In total, 13 providers – including the universities of Kent, Reading, Keele and King’s College London – reported deficits above 20% of their income. In comparison, only two institutions reported deficits above this level in 2017/18.
Many universities have reported a steep increase in staffing costs. At the five public universities with the highest deficits, staffing costs account for 75% of all expenditure.
Some larger Russell Group universities dropped into deficit in 2018/19, and recorded large increases in staffing costs.
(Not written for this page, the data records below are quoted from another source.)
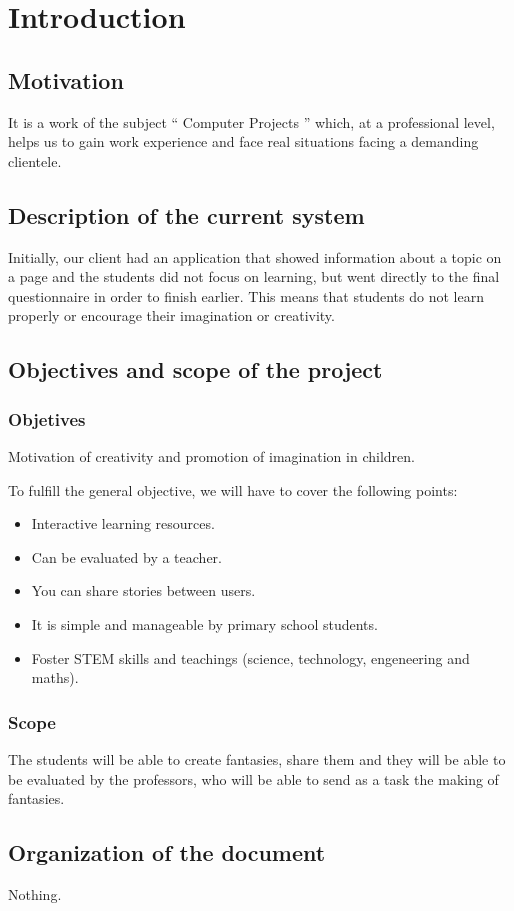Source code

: \chapter{Introduction}
\section{Motivation}
It is a work of the subject `` Computer Projects '' which, at a professional level, helps us to gain work experience and face real situations facing a demanding clientele.

\section{Description of the current system}
Initially, our client had an application that showed information about a topic on a page and the students did not focus on learning, but went directly to the final questionnaire in order to finish earlier. This means that students do not learn properly or encourage their imagination or creativity.

\section{Objectives and scope of the project}
\subsection{Objetives}
Motivation of creativity and promotion of imagination in children.

To fulfill the general objective, we will have to cover the following points:
\begin{itemize}
	\item Interactive learning resources.
	\item Can be evaluated by a teacher.
	\item You can share stories between users.
	\item It is simple and manageable by primary school students.
	\item Foster STEM skills and teachings (science, technology, engeneering and maths).
\end{itemize}

\subsection{Scope}
The students will be able to create fantasies, share them and they will be able to be evaluated by the professors, who will be able to send as a task the making of fantasies.

\section{Organization of the document}
Nothing.
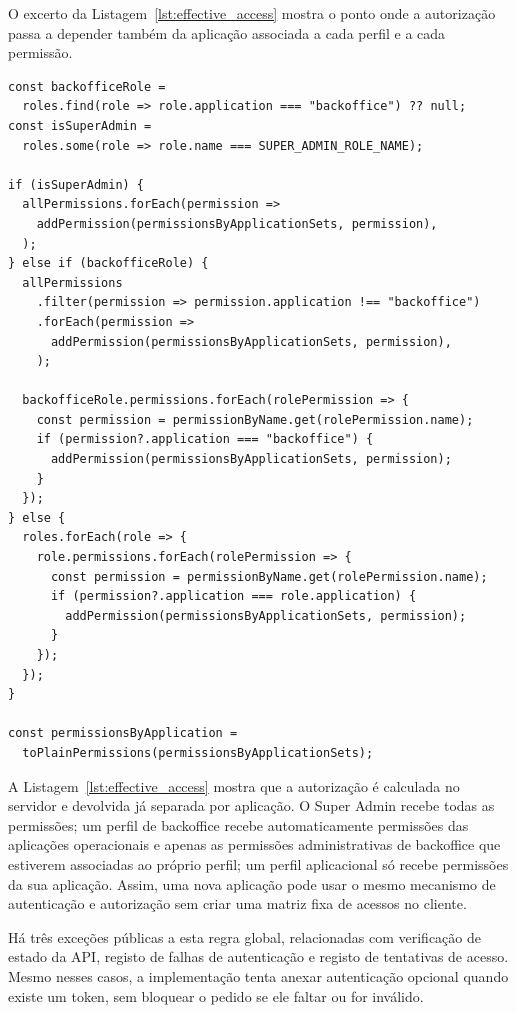 O excerto da Listagem~\ref{lst:effective_access} mostra o ponto onde a autorização passa a depender também da aplicação associada a cada perfil e a cada permissão.

\begin{lstlisting}[caption={Excerto do cálculo do acesso efetivo por aplicação}, label={lst:effective_access}]
const backofficeRole =
  roles.find(role => role.application === "backoffice") ?? null;
const isSuperAdmin =
  roles.some(role => role.name === SUPER_ADMIN_ROLE_NAME);

if (isSuperAdmin) {
  allPermissions.forEach(permission =>
    addPermission(permissionsByApplicationSets, permission),
  );
} else if (backofficeRole) {
  allPermissions
    .filter(permission => permission.application !== "backoffice")
    .forEach(permission =>
      addPermission(permissionsByApplicationSets, permission),
    );

  backofficeRole.permissions.forEach(rolePermission => {
    const permission = permissionByName.get(rolePermission.name);
    if (permission?.application === "backoffice") {
      addPermission(permissionsByApplicationSets, permission);
    }
  });
} else {
  roles.forEach(role => {
    role.permissions.forEach(rolePermission => {
      const permission = permissionByName.get(rolePermission.name);
      if (permission?.application === role.application) {
        addPermission(permissionsByApplicationSets, permission);
      }
    });
  });
}

const permissionsByApplication =
  toPlainPermissions(permissionsByApplicationSets);
\end{lstlisting}

A Listagem~\ref{lst:effective_access} mostra que a autorização é calculada no servidor e devolvida já separada por aplicação. O Super Admin recebe todas as permissões; um perfil de backoffice recebe automaticamente permissões das aplicações operacionais e apenas as permissões administrativas de backoffice que estiverem associadas ao próprio perfil; um perfil aplicacional só recebe permissões da sua aplicação. Assim, uma nova aplicação pode usar o mesmo mecanismo de autenticação e autorização sem criar uma matriz fixa de acessos no cliente.

Há três exceções públicas a esta regra global, relacionadas com verificação de estado da \gls{API}, registo de falhas de autenticação e registo de tentativas de acesso. Mesmo nesses casos, a implementação tenta anexar autenticação opcional quando existe um token, sem bloquear o pedido se ele faltar ou for inválido.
UCL staffing costs increased from 50.01% of total income in 2017/18 to 70.3% in 2018/19. King’s College London staffing costs increased from 56% of total income in 2017/18 to 75.3% in 2018/19.
Revenue from tuition fees
Universities rely on different income sources.
Oxford and Cambridge universities, for example, derived just 14% of income from tuition fees, and Imperial less than a third (29%). The universities of Bedfordshire, Sheffield Hallam, Sunderland, De Montford and Nottingham Trent, however, derived over 80% of their income from students’ tuition.
The data shows that over half of the overall income of institutions in England and Wales comes from tuition fees – a drop in domestic student numbers this year could adversely impact universities that rely on their fees to balance the books.
The sector made just under £7bn in revenue – or about 17% of total revenue – from the tuition fees of international students. However, there are only 48 universities that receive 20% or more of all their income from non-UK students.
The London School of Economics, Coventry University and City, University of London derived more than a third of total revenue from international students.
A drop in international student recruitment this year because of coronavirus could impact those higher education providers whose revenues are substantially boosted by overseas recruitment.
How has the Office for Students responded?
Nicola Dandridge, chief executive of the Office for Students (OfS), said: “This data shows that the underlying financial position of most higher education providers is sound.
“Clearly responding to coronavirus is a huge challenge for all providers and could have a significant impact on the financial health of the sector. One of our key priorities during the pandemic is to support the financial sustainability of the sector. Providers with concerns about their financial viability or sustainability should contact us at the earliest opportunity.”
Since it was founded in 2018, the OfS has repeatedly said it would not bail out English institutions that are failing – but a recent letter sent to higher education providers suggests the regulator might change tack because of the impact of coronavirus.
In the letter sent on 17 March, Susan Lapworth, OfS director of competition and registration, said that the regulator has set “three key objectives for the coming months, which reflect how we will intend to respond to the impact of Covid-19”.
Ms Lapworth told university chiefs her team would be “working with providers to develop practical ways to maintain teaching quality and standards, enable adequate exams and assessment and support financial sustainability”.
The OfS has already suspended its normal regulatory regime to minimise to “avoid placing any unnecessary burdens” on institutions, Ms Lapworth added.
An OfS report on financial sustainability published in April 2019 warned: “Providers face increased cost pressures, not least following recent valuations of large multi-employer pension schemes and more general inflationary pressure on costs.
“In light of the uncertainties and challenges they face in the foreseeable future, providers will need to re-assess their financial assumptions and forecasts and ensure that adequate contingency measures are in place to navigate an uncertain environment and ensure financial viability and sustainability.”